Zuletzt lag der Jahresverlust bei 30 Millionen Euro

Zuletzt aber setzten Billigflieger und neue Hochgeschwindigkeitstrassen der Idee, längere Distanzen im Schlaf- oder Liegewagen ausgeruht zu überwinden, zu. Vor allem Geschäftsreisende wichen auf Flüge oder schnelle Zugfahrten in "Tagesrandzeiten" aus, auch wenn sie dafür sehr früh aufstehen müssen. Viele europäische Bahnen zogen sich deshalb aus dem Nachtverkehr zurück. Ihnen folgt nun die DB.

Aus Sicht der Manager eine logische Konsequenz: Bei 90 Millionen Euro Umsatz habe die Sparte zuletzt einen Jahresverlust von 30 Millionen Euro eingefahren, sagt Verkehrsvorstand Berthold Huber. Zudem wende der Konzern bis zum Jahr 2030 gut zwölf Milliarden Euro auf, um die in die Jahre gekommene ICE- und IC-Flotte aufzufrischen. "Da bleibt wirtschaftlich kein Spielraum für die Nachtzüge." Denn auch die müssten in den nächsten Jahren aufgemotzt werden.

2020 will die ÖBB neue Schlafwagen einsetzen

Andere sind da weiter: Die Österreichischen Bundesbahnen (ÖBB) haben ihren Fuhrpark für den Tagverkehr in den vergangenen Jahren schon modernisiert. Nun ist Geld da, um auch im Nachtverkehr zu investieren: 40 Millionen Euro legen die Österreicher hin, um 42 Schlaf- sowie 15 Liegewagen der DB zu übernehmen und aufzuhübschen. Bislang aber beschränkt sich das vorwiegend auf optische Korrekturen: Die Waggons leuchten außen nun blau; im Inneren kleben Dekorfolien an der Decke. Erst von 2018 an sollen umgebaute Bestandswagen mit neuen Vier-Bett-Liegeabteilen anrollen. Und 2020 sollen komplett neu beschaffte Schlafwagen den Standard im Nachtverkehr heben. "Wir wollen einen Fußabdruck im Markt hinterlassen", sagt ÖBB-Fernverkehrschefin Valerie Hackl.
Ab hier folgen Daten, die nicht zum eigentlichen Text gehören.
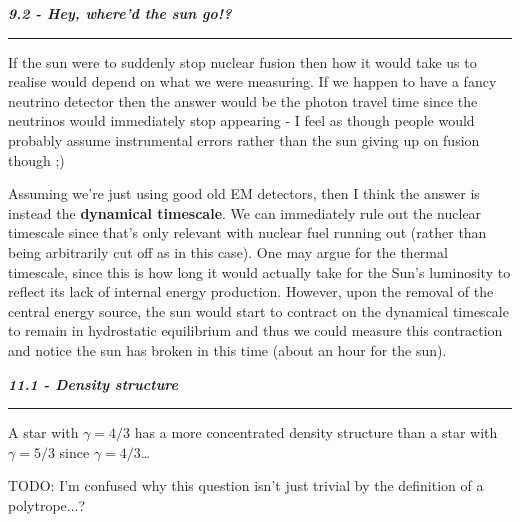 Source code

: \documentclass[12pt, letterpaper, twoside]{article}
\newcommand{\question}[1]{{\noindent \it #1}}
\newcommand{\answer}[1]{
    \par\noindent\rule{\textwidth}{0.4pt}#1\vspace{0.5cm}
}
\newcommand{\todo}[1]{{\color{red}\begin{center}TODO: #1\end{center}}}
\begin{document}
\question{\textbf{9.2 - Hey, where'd the sun go!?}}
\answer{
    If the sun were to suddenly stop nuclear fusion then how it would take us to realise would depend on what we were measuring. If we happen to have a fancy neutrino detector then the answer would be the photon travel time since the neutrinos would immediately stop appearing - I feel as though people would probably assume instrumental errors rather than the sun giving up on fusion though ;)

    Assuming we're just using good old EM detectors, then I think the answer is instead the \textbf{dynamical timescale}. We can immediately rule out the nuclear timescale since that's only relevant with nuclear fuel running out (rather than being arbitrarily cut off as in this case). One may argue for the thermal timescale, since this is how long it would actually take for the Sun's luminosity to reflect its lack of internal energy production. However, upon the removal of the central energy source, the sun would start to contract on the dynamical timescale to remain in hydrostatic equilibrium and thus we could measure this contraction and notice the sun has broken in this time (about an hour for the sun).
}

\question{\textbf{11.1 - Density structure}}
\answer{
    A star with $\gamma =4/3$ has a more concentrated density structure than a star with $\gamma =5/3$ since $\gamma = 4/3$\dots
    \todo{I'm confused why this question isn't just trivial by the definition of a polytrope...?}

}
\end{document}
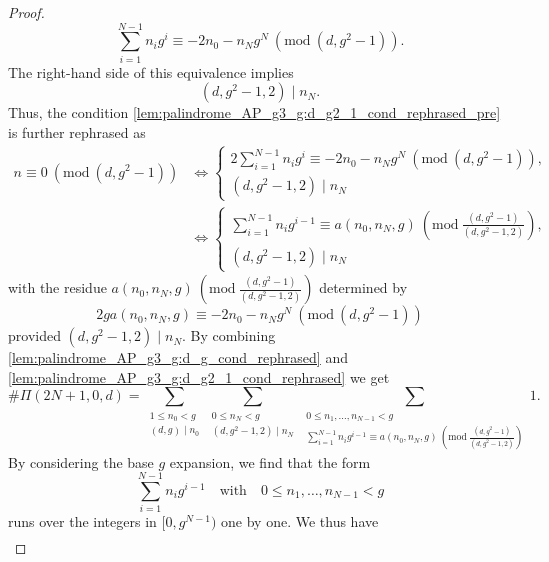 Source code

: \documentclass{amsart}
\theoremstyle{plain}
\theoremstyle{definition}
\renewcommand{\mod}[1]{(\mathrm{mod}\ #1)}
\begin{document}
\begin{proof}
\begin{equation}
\sum_{i=1}^{N-1}
n_{i}g^{i}
\equiv
-2n_{0}-n_{N}g^{N}
\ \mod{(d,g^{2}-1)}.
\end{equation}
The right-hand side of this equivalence implies
\begin{equation}
\label{lem:palindrome_AP_g3_g:d_g2_1_cond_nN_cond}
(d,g^{2}-1,2)\mid n_{N}.
\end{equation}
Thus, the condition \cref{lem:palindrome_AP_g3_g:d_g2_1_cond_rephrased_pre} is further rephrased as
\begin{equation}
\label{lem:palindrome_AP_g3_g:d_g2_1_cond_rephrased}
\begin{aligned}
n\equiv0\ \mod{(d,g^{2}-1)}
&\iff
\left\{
\begin{gathered}
2
\sum_{i=1}^{N-1}
n_{i}g^{i}
\equiv
-2n_{0}-n_{N}g^{N}
\ \mod{(d,g^{2}-1)},\\
(d,g^{2}-1,2)\mid n_{N}
\end{gathered}
\right.\\
&\iff
\left\{
\begin{gathered}
\sum_{i=1}^{N-1}
n_{i}g^{i-1}
\equiv
a(n_{0},n_{N},g)
\ \mod{\frac{(d,g^{2}-1)}{(d,g^{2}-1,2)}},\\
(d,g^{2}-1,2)\mid n_{N}
\end{gathered}
\right.
\end{aligned}
\end{equation}
with the residue $a(n_{0},n_{N},g)\ \mod{\frac{(d,g^{2}-1)}{(d,g^{2}-1,2)}}$ determined by
\[
2ga(n_{0},n_{N},g)
\equiv
-2n_{0}-n_{N}g^{N}
\ \mod{(d,g^{2}-1)}
\]
provided $(d,g^{2}-1,2)\mid n_{N}$.
By combining \cref{lem:palindrome_AP_g3_g:d_g_cond_rephrased} and \cref{lem:palindrome_AP_g3_g:d_g2_1_cond_rephrased}
we get
\begin{equation}
\label{lem:palindrome_AP_g3_g:first_reduction}
\#\Pi(2N+1,0,d)
=
\sum_{\substack{
1\le n_{0}<g\\
(d,g)\mid n_{0}
}}
\sum_{\substack{
0\le n_{N}<g\\
(d,g^{2}-1,2)\mid n_{N}
}}
\sum_{\substack{
0\le n_{1},\ldots,n_{N-1}<g\\
\sum_{i=1}^{N-1}
n_{i}g^{i-1}
\equiv
a(n_{0},n_{N},g)
\ \mod{\frac{(d,g^{2}-1)}{(d,g^{2}-1,2)}}
}}
1.
\end{equation}
By considering the base $g$ expansion, we find that the form
\[
\sum_{i=1}^{N-1}
n_{i}g^{i-1}
\quad\text{with}\quad
0\le n_{1},\ldots,n_{N-1}<g
\]
runs over the integers in $[0,g^{N-1})$ one by one.
We thus have
\begin{equation}
\label{lem:palindrome_AP_g3_g:after_folding_base_g_expansion}
\begin{aligned}

\end{aligned}
\end{equation}
\end{proof}
\end{document}

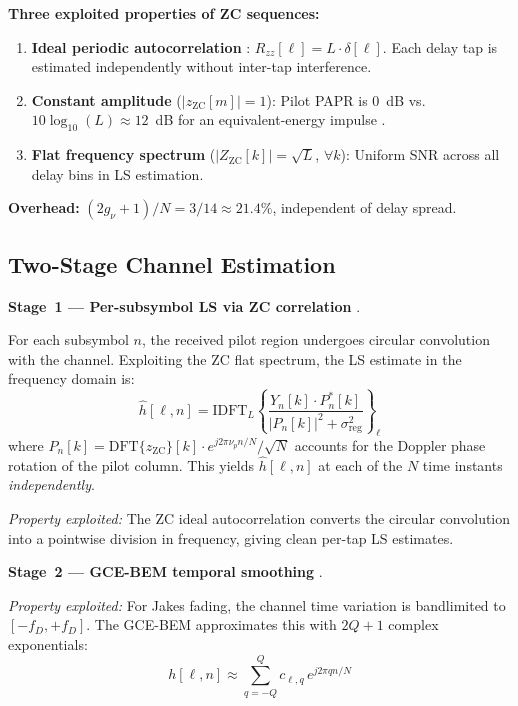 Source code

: \documentclass[11pt,a4paper,twoside]{article}
\newcommand{\hest}{\hat{h}}
\begin{document}
\textbf{Three exploited properties of ZC sequences:}
\begin{enumerate}
    \item \textbf{Ideal periodic autocorrelation} \cite{chu1972}: $R_{zz}[\ell] = L \cdot \delta[\ell]$. Each delay tap is estimated independently without inter-tap interference.
    \item \textbf{Constant amplitude} ($|z_{\text{ZC}}[m]| = 1$): Pilot PAPR is 0~dB vs.\ $10\log_{10}(L) \approx 12$~dB for an equivalent-energy impulse \cite{pcp2023}.
    \item \textbf{Flat frequency spectrum} ($|Z_{\text{ZC}}[k]| = \sqrt{L}$, $\forall k$): Uniform SNR across all delay bins in LS estimation.
\end{enumerate}

\textbf{Overhead:} $(2 g_\nu{+}1)/N = 3/14 \approx 21.4\%$, independent of delay spread.

\subsection{Two-Stage Channel Estimation}

\textbf{Stage~1 --- Per-subsymbol LS via ZC correlation} \cite{pcp2023, schwipps2025}.

For each subsymbol $n$, the received pilot region undergoes circular convolution with the channel. Exploiting the ZC flat spectrum, the LS estimate in the frequency domain is:
\begin{equation}
    \hest[\ell, n] = \text{IDFT}_L\!\left\{ \frac{Y_n[k] \cdot P_n^*[k]}{|P_n[k]|^2 + \sigma^2_{\text{reg}}} \right\}_\ell
    \label{eq:stage1_v2}
\end{equation}
where $P_n[k] = \text{DFT}\{z_{\text{ZC}}\}[k] \cdot e^{j2\pi \nu_p n/N} / \sqrt{N}$ accounts for the Doppler phase rotation of the pilot column. This yields $\hest[\ell, n]$ at each of the $N$ time instants \emph{independently}.

\textit{Property exploited:} The ZC ideal autocorrelation converts the circular convolution into a pointwise division in frequency, giving clean per-tap LS estimates.

\textbf{Stage~2 --- GCE-BEM temporal smoothing} \cite{giannakis1998, schwipps2025}.

\textit{Property exploited:} For Jakes fading, the channel time variation is bandlimited to $[-f_D, +f_D]$. The GCE-BEM \cite{giannakis1998} approximates this with $2Q{+}1$ complex exponentials:
\begin{equation}
    h[\ell, n] \approx \sum_{q=-Q}^{Q} c_{\ell,q} \, e^{j2\pi q n / N}
    \label{eq:bem_v2}
\end{equation}
\end{document}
Dazu übernehmen die Österreicher einen Teil der bislang von der DB bedienten Routen. So fahren die ÖBB-Nightjets unter anderem von Düsseldorf und Hamburg nach Innsbruck oder von München nach Venedig, Rom und Mailand. Einen "erstklassigen Service" verspricht Hackl. Im Schlafwagen werde den Gästen am Abend ein Snack serviert, am nächsten Morgen ein À-la-carte-Frühstück. Im Liegewagen gibt's ebenfalls Frühstück - auch wenn das mit zwei Semmeln, etwas Butter und einem Plastikschälchen Marmelade reichlich karg ausfällt. Das Ganze zu Preisen ab 69 Euro im Liege- sowie 99 Euro im Schlafwagen beispielsweise auf der Strecke München-Hamburg. Damit bewege man sich in etwa auf DB-Niveau, sagt Hackl.

Und auch bei der Pünktlichkeit wollen die Österreicher Akzente setzen. Denn nicht wenige Nutzer der DB-Nachtzüge planten von vorneherein Zeitpuffer ein; Verspätungen von ein oder zwei Stunden waren eher die Regel als die Ausnahme, räumen selbst Nachtzugschaffner ein. Bei den ÖBB-Nightjets sind laut Hackl 84 Prozent der Züge mit weniger als sechs Minuten Verspätung unterwegs. Immerhin 14 Prozent des Umsatzes macht die ÖBB mit Nachtzügen, bei der DB waren es zuletzt ein Prozent. Hackl jedenfalls glaubt: "Es gibt einen Markt für Nachtverkehre."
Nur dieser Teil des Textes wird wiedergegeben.